I learned that lesson in December, when I visited the new President’s House and its exhibit, “Freedom and Slavery in Making a New Nation,” on Independence Mall. The open-air installation was built with brick foundation walls and framing to resemble the mansion in which Presidents Washington and John Adams lived and conducted the business of the new nation when Philadelphia was its capital.
The site honors the location and importance of the original mansion, but it also addresses the subject of slavery in early U.S. history. Gary B. Nash, a professor emeritus of history at UCLA, and the lead historian for the exhibit, said, “A whole cloud of historical amnesia is going to be swept away. This story speaks to the themes of the Liberty Bell … [which] connects to liberty and slavery being conjoined at our nation’s birth.”

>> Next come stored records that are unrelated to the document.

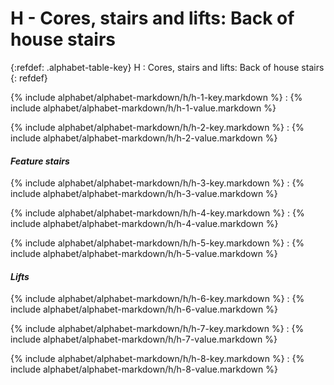  <div data-role="collapsible" data-inset="false" markdown="1">
 <h1 class="cart-collapsible-div">H - Cores, stairs and lifts: Back of house stairs</h1>

{:refdef: .alphabet-table-key}
H
: Cores, stairs and lifts: Back of house stairs
{: refdef}

{% include alphabet/alphabet-markdown/h/h-1-key.markdown %}
: {% include alphabet/alphabet-markdown/h/h-1-value.markdown %}

{% include alphabet/alphabet-markdown/h/h-2-key.markdown %}
: {% include alphabet/alphabet-markdown/h/h-2-value.markdown %}

#### _Feature stairs_

{% include alphabet/alphabet-markdown/h/h-3-key.markdown %}
: {% include alphabet/alphabet-markdown/h/h-3-value.markdown %}

{% include alphabet/alphabet-markdown/h/h-4-key.markdown %}
: {% include alphabet/alphabet-markdown/h/h-4-value.markdown %}

{% include alphabet/alphabet-markdown/h/h-5-key.markdown %}
: {% include alphabet/alphabet-markdown/h/h-5-value.markdown %}

#### _Lifts_

{% include alphabet/alphabet-markdown/h/h-6-key.markdown %}
: {% include alphabet/alphabet-markdown/h/h-6-value.markdown %}

{% include alphabet/alphabet-markdown/h/h-7-key.markdown %}
: {% include alphabet/alphabet-markdown/h/h-7-value.markdown %}

{% include alphabet/alphabet-markdown/h/h-8-key.markdown %}
: {% include alphabet/alphabet-markdown/h/h-8-value.markdown %}




 </div>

At the President’s House, I learned that Philadelphia had the largest free black population of any city in the 13 original states, and that a law permitted any slave residing in Pennsylvania for more than six months to petition for his or her freedom. The moment a slave left the state, however, the six-month period began anew.
The George Washington revealed in the exhibit circumvented that law by dispatching the nine slaves he kept at the mansion on brief errands to New Jersey or to Mount Vernon. It was also at the mansion that he signed the Fugitive Slave Act of 1793 that gave owners the right to recover runaway slaves in another state. Yet Washington appeared conflicted about slavery, and he directed in his will that his slaves be freed after his wife Martha’s death.
The original President’s House was demolished in 1832, but a large glass vitrine at the center of the stie displays fragments of the foundation, kitchen and a bay window that were unearthed during an archeoligical dig in 2007. Washington had added the window to the mansion, and it became the model for the one in the oval office at the White House.
The bone-chilling temperature and low winter sun contributed to the exhibit’s somber mood. A granite wall is etched with the names of Washington’s slaves who worked and lived at the mansion — Austin, Christopher, Giles, Hercules, Joe, Moll, Oney Judge, Paris and Richmond — and five motion-activated video screens, mounted above the brick fireplaces, tell their compelling stories. I was captivated by the tale of Oney Judge, a 17-year-old slave who fled before Martha could ship her to Mount Vernon as a wedding present for Eliza Custis, her granddaughter.
The remaining slaves never escaped Philadelphia. However, Hercules, Washington’s prized chef at President’s House, did escape from Mount Vernon in 1797.
Across the street at the National Constitution Center, I voted for Abe Lincoln as my favorite president. George Washington currently has the most votes, but I wondered if he would remain everyone’s favorite.